- Exercise aim -
Each of the lines from the one that contains "The approach section" to the end of the entries below should be output exactly.

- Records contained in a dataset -
----------------

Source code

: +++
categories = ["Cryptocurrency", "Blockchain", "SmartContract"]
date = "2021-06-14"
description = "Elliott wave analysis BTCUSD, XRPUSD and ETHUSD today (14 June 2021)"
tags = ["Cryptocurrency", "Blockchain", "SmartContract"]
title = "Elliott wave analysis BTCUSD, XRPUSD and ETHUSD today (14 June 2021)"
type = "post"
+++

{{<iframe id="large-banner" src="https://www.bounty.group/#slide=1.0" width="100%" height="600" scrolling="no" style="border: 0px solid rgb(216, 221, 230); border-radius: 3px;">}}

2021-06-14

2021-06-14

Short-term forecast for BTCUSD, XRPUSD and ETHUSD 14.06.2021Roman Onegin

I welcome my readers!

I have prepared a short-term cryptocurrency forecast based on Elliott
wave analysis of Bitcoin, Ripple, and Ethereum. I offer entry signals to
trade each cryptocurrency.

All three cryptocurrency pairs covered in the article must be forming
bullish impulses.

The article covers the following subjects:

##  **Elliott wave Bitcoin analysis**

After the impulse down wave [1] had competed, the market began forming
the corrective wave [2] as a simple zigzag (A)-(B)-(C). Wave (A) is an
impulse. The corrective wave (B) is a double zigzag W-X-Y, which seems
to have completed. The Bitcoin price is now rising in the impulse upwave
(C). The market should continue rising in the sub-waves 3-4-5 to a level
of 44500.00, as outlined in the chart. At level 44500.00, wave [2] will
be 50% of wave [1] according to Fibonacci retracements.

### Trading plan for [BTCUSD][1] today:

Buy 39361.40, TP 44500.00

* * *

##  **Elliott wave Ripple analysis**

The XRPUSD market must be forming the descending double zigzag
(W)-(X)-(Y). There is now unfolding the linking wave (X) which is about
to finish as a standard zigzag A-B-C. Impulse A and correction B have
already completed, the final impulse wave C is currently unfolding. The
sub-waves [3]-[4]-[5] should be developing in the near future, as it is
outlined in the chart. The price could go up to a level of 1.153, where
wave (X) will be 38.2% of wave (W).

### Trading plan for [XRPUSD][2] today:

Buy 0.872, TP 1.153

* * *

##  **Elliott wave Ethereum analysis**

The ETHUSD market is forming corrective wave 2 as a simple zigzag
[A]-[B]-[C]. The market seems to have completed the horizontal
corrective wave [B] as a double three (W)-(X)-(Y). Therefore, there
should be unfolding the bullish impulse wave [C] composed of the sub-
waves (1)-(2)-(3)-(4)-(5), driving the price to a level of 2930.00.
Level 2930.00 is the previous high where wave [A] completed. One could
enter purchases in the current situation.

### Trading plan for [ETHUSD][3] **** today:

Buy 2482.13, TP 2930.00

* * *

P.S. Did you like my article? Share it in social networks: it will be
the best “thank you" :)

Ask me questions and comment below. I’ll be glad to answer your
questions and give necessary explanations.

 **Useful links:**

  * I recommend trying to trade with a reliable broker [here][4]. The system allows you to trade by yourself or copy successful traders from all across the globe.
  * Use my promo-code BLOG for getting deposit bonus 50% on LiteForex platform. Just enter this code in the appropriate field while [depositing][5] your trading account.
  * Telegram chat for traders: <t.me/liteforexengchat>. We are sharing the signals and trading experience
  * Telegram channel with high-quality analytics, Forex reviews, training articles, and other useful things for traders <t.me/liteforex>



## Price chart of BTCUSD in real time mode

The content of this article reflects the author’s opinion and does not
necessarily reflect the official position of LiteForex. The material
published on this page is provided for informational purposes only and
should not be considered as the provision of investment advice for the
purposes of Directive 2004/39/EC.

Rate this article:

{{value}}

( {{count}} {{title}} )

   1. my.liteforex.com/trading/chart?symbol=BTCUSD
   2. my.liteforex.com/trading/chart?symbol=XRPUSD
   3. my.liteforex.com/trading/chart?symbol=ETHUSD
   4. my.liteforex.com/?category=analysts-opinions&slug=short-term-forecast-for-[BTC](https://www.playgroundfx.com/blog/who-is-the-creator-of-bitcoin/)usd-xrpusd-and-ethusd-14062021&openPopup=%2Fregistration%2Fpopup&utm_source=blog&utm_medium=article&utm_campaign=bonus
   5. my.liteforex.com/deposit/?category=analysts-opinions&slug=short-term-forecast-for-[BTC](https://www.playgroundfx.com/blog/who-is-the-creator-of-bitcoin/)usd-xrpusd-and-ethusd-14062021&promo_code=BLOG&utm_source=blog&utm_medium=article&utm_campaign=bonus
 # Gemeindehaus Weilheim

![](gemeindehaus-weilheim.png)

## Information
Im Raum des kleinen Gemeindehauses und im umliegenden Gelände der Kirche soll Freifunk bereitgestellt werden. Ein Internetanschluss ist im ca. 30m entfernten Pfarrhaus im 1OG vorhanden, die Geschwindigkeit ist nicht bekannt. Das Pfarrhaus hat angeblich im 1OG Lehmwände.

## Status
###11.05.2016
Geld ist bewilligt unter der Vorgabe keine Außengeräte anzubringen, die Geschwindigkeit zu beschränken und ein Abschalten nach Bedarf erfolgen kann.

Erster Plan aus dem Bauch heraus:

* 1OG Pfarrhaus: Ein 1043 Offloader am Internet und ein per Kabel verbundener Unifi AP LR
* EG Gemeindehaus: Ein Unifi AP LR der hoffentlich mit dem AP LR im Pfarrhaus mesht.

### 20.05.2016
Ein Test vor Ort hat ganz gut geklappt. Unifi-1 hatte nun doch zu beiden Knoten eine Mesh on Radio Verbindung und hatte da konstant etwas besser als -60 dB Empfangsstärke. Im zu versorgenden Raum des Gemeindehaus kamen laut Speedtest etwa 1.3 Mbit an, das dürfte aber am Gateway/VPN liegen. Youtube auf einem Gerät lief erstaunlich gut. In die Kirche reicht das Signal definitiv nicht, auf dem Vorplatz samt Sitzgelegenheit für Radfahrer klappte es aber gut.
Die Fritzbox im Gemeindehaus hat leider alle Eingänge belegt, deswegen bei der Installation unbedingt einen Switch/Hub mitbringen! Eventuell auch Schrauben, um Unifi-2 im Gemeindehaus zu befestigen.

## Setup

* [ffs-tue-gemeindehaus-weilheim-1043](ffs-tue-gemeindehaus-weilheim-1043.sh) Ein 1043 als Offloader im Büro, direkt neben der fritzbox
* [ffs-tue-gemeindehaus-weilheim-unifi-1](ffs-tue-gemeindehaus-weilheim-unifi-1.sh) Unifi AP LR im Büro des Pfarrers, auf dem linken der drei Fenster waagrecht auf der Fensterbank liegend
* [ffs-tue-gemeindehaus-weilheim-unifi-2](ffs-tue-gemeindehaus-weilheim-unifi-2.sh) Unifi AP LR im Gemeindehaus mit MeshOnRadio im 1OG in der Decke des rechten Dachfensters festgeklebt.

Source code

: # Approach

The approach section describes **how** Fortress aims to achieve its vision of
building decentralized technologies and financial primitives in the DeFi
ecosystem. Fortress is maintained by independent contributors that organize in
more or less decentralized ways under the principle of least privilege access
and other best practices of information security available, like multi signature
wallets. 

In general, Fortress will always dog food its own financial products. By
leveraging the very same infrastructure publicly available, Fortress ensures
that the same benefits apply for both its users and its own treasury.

----------------

- Solution to the exercise -
The approach section describes **how** Fortress aims to achieve its vision of
building decentralized technologies and financial primitives in the DeFi
ecosystem. Fortress is maintained by independent contributors that organize in
more or less decentralized ways under the principle of least privilege access
and other best practices of information security available, like multi signature
wallets. 

In general, Fortress will always dog food its own financial products. By
leveraging the very same infrastructure publicly available, Fortress ensures
that the same benefits apply for both its users and its own treasury.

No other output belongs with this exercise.